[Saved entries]
★ ★ ★ ★

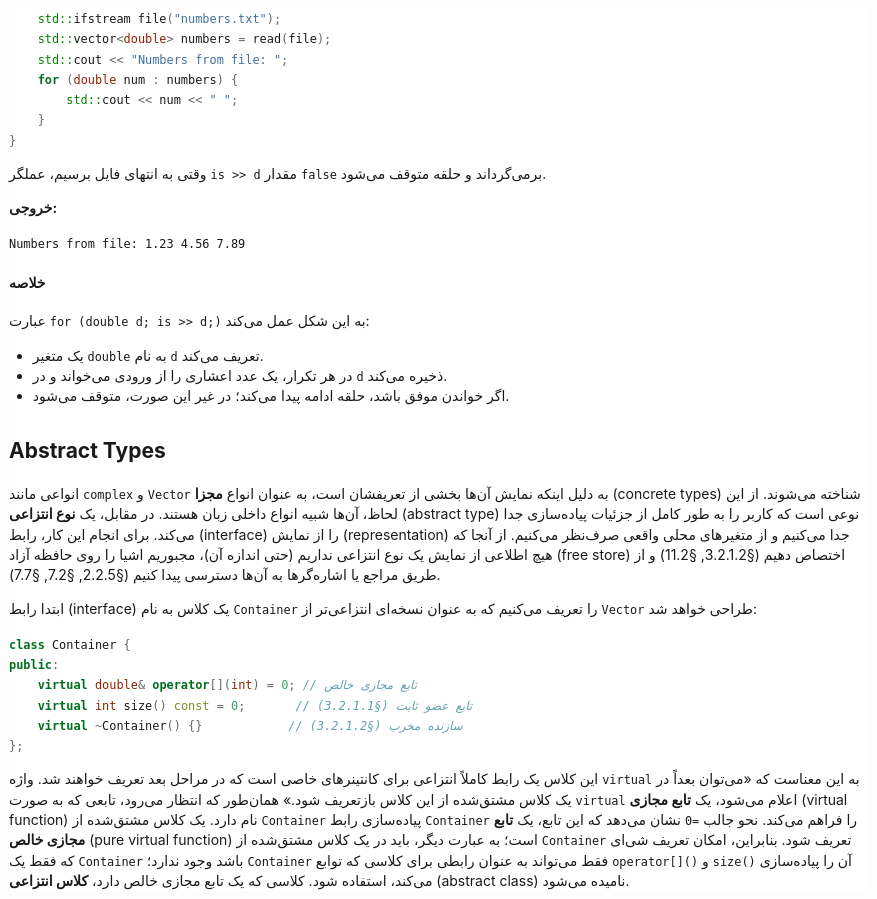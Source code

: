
 ```cpp
    std::ifstream file("numbers.txt");
    std::vector<double> numbers = read(file);
    std::cout << "Numbers from file: ";
    for (double num : numbers) {
        std::cout << num << " ";
    }
}
```

وقتی به انتهای فایل برسیم، عملگر `is >> d` مقدار `false` برمی‌گرداند و حلقه متوقف می‌شود.

**خروجی:**

```
Numbers from file: 1.23 4.56 7.89
```

#### خلاصه

عبارت `for (double d; is >> d;)` به این شکل عمل می‌کند:
- یک متغیر `double` به نام `d` تعریف می‌کند.
- در هر تکرار، یک عدد اعشاری را از ورودی می‌خواند و در `d` ذخیره می‌کند.
- اگر خواندن موفق باشد، حلقه ادامه پیدا می‌کند؛ در غیر این صورت، متوقف می‌شود.

## Abstract Types
انواعی مانند `complex` و `Vector` به دلیل اینکه نمایش آن‌ها بخشی از تعریفشان است، به عنوان انواع **مجزا** (concrete types) شناخته می‌شوند. از این لحاظ، آن‌ها شبیه انواع داخلی زبان هستند. در مقابل، یک **نوع انتزاعی** (abstract type) نوعی است که کاربر را به طور کامل از جزئیات پیاده‌سازی جدا می‌کند. برای انجام این کار، رابط (interface) را از نمایش (representation) جدا می‌کنیم و از متغیرهای محلی واقعی صرف‌نظر می‌کنیم. از آنجا که هیچ اطلاعی از نمایش یک نوع انتزاعی نداریم (حتی اندازه آن)، مجبوریم اشیا را روی حافظه آزاد (free store) اختصاص دهیم (§3.2.1.2, §11.2) و از طریق مراجع یا اشاره‌گرها به آن‌ها دسترسی پیدا کنیم (§2.2.5, §7.2, §7.7).

ابتدا رابط (interface) یک کلاس به نام `Container` را تعریف می‌کنیم که به عنوان نسخه‌ای انتزاعی‌تر از `Vector` طراحی خواهد شد:

```cpp
class Container {
public:
    virtual double& operator[](int) = 0; // تابع مجازی خالص
    virtual int size() const = 0;       // تابع عضو ثابت (§3.2.1.1)
    virtual ~Container() {}            // سازنده مخرب (§3.2.1.2)
};
```

این کلاس یک رابط کاملاً انتزاعی برای کانتینرهای خاصی است که در مراحل بعد تعریف خواهند شد. واژه `virtual` به این معناست که «می‌توان بعداً در یک کلاس مشتق‌شده از این کلاس بازتعریف شود.» همان‌طور که انتظار می‌رود، تابعی که به صورت `virtual` اعلام می‌شود، یک **تابع مجازی** (virtual function) نام دارد. یک کلاس مشتق‌شده از `Container` پیاده‌سازی رابط `Container` را فراهم می‌کند. نحو جالب `=0` نشان می‌دهد که این تابع، یک **تابع مجازی خالص** (pure virtual function) است؛ به عبارت دیگر، باید در یک کلاس مشتق‌شده از `Container` تعریف شود. بنابراین، امکان تعریف شی‌ای که فقط یک `Container` باشد وجود ندارد؛ `Container` فقط می‌تواند به عنوان رابطی برای کلاسی که توابع `operator[]()` و `size()` آن را پیاده‌سازی می‌کند، استفاده شود. کلاسی که یک تابع مجازی خالص دارد، **کلاس انتزاعی** (abstract class) نامیده می‌شود.
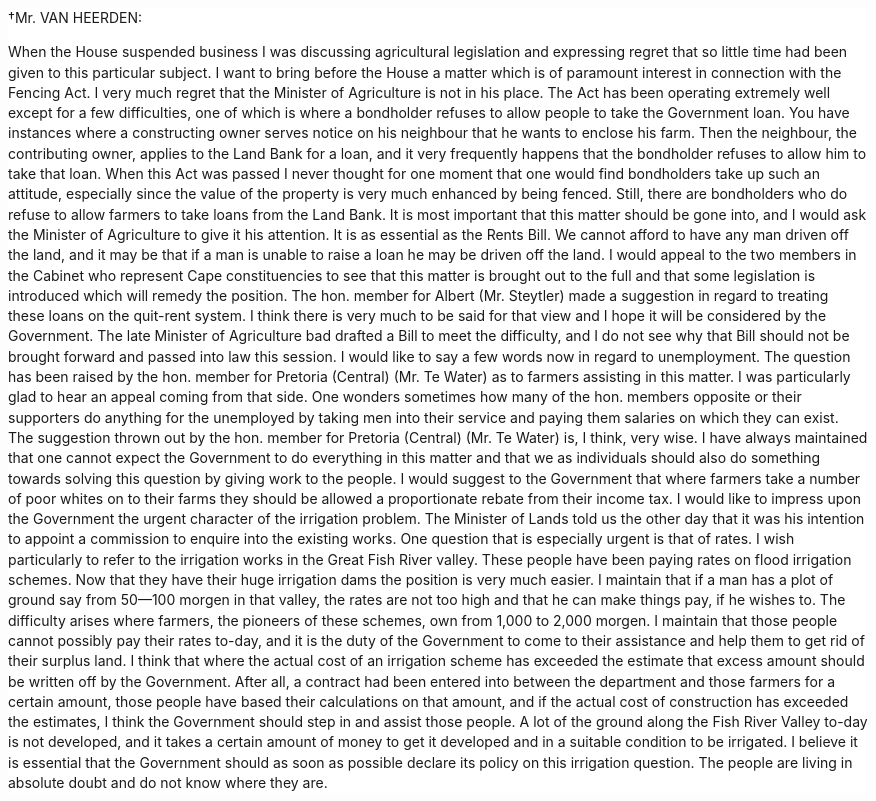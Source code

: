 </speech>

<speech by="#van_heerden">

<from>&#x2020;Mr. <person refersTo="#hansard_za">VAN HEERDEN</person>:</from>

<p>When the House suspended business I was discussing agricultural legislation and expressing regret that so little time had been given to this particular subject. I want to bring before the House a matter which is of paramount interest in connection with the Fencing Act. I very much regret that the Minister of Agriculture is not in his place. The Act has been operating extremely well except for a few difficulties, one of which is where a bondholder refuses to allow people to take the Government loan. You have instances where a constructing owner serves notice on his neighbour that he wants to enclose his farm. Then the neighbour, the contributing owner, applies to the Land Bank for a loan, and it very frequently happens that the bondholder refuses to allow him to take that loan. When this Act was passed I never thought for one moment that one would find bondholders take up such an attitude, especially since the value of the property is very much enhanced by being fenced. Still, there are bondholders who do refuse to allow farmers to take loans from the Land Bank. It is most important that this matter should be gone into, and I would ask the Minister of Agriculture to give it his attention. It is as essential as the Rents Bill. We cannot afford to have any man driven off the land, and it may be that if a man is unable to raise a loan he may be driven off the land. I would appeal to the two members in the Cabinet who represent Cape constituencies to see that this matter is brought out to the full and that some legislation is introduced which will remedy the position. The hon. member for Albert (Mr. Steytler) made a suggestion in regard to treating these loans on the quit-rent system. I think there is very much to be said for that view and I hope it will be considered by the Government. The late Minister of Agriculture bad drafted a Bill to meet the difficulty, and I do not see why that Bill should not be brought forward and passed into law this session. I would like to say a few words now in regard to unemployment. The question has been raised by the hon. member for Pretoria (Central) (Mr. Te Water) as to farmers assisting in this matter. I was particularly glad to hear an appeal coming from that side. One wonders sometimes how many of the hon. members opposite or their supporters do anything for the unemployed by taking men into their service and paying them salaries on which they can exist. The suggestion thrown out by the hon. member for Pretoria (Central) (Mr. Te Water) is, I think, very wise. I have always maintained that one cannot expect the Government to do everything in this matter and that we as individuals should also do something towards solving this question by giving work to the people. I would suggest to the Government that where farmers take a number of poor whites on to their farms they should be allowed a proportionate rebate from their income tax. I would like to impress upon the Government the urgent character of the irrigation problem. The Minister of Lands told us the other day that it was his intention to appoint a commission to enquire into the existing works. One question that is especially urgent is that of rates. I wish particularly to refer to the irrigation works in the Great Fish River valley. These people have been paying rates on flood irrigation schemes. Now that they have their huge irrigation dams the position is very much easier. I maintain that if a man has a plot of ground say from 50&#x2014;100 morgen in that valley, the rates are not too high and that he can make things pay, if he wishes to. The difficulty arises where farmers, the pioneers of these schemes, own from 1,000 to 2,000 morgen. I maintain that those people cannot possibly pay their rates to-day, and it is the duty of the Government to come to their assistance and help them to get rid of their surplus land. I think that where the actual cost of an irrigation scheme has exceeded the estimate that excess amount should be written off by the Government. After all, a contract had been entered into between the department and those farmers for a certain amount, those people have based their calculations on that amount, and if the actual cost of construction has exceeded the estimates, I think the Government should step in and assist those people. A lot of the ground along the Fish River Valley to-day is not developed, and it takes a certain amount of money to get it developed and in a suitable condition to be irrigated. I believe it is essential that the Government should as soon as possible declare its policy on this irrigation question. The people are living in absolute doubt and do not know where they are.</p>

★ ★ ★ ★

## WHAT YOU SHOULD DO
If a line in the records includes the string "مجازی", copy it.

## FINAL ANSWER
    virtual double& operator[](int) = 0; // تابع مجازی خالص
این کلاس یک رابط کاملاً انتزاعی برای کانتینرهای خاصی است که در مراحل بعد تعریف خواهند شد. واژه `virtual` به این معناست که «می‌توان بعداً در یک کلاس مشتق‌شده از این کلاس بازتعریف شود.» همان‌طور که انتظار می‌رود، تابعی که به صورت `virtual` اعلام می‌شود، یک **تابع مجازی** (virtual function) نام دارد. یک کلاس مشتق‌شده از `Container` پیاده‌سازی رابط `Container` را فراهم می‌کند. نحو جالب `=0` نشان می‌دهد که این تابع، یک **تابع مجازی خالص** (pure virtual function) است؛ به عبارت دیگر، باید در یک کلاس مشتق‌شده از `Container` تعریف شود. بنابراین، امکان تعریف شی‌ای که فقط یک `Container` باشد وجود ندارد؛ `Container` فقط می‌تواند به عنوان رابطی برای کلاسی که توابع `operator[]()` و `size()` آن را پیاده‌سازی می‌کند، استفاده شود. کلاسی که یک تابع مجازی خالص دارد، **کلاس انتزاعی** (abstract class) نامیده می‌شود.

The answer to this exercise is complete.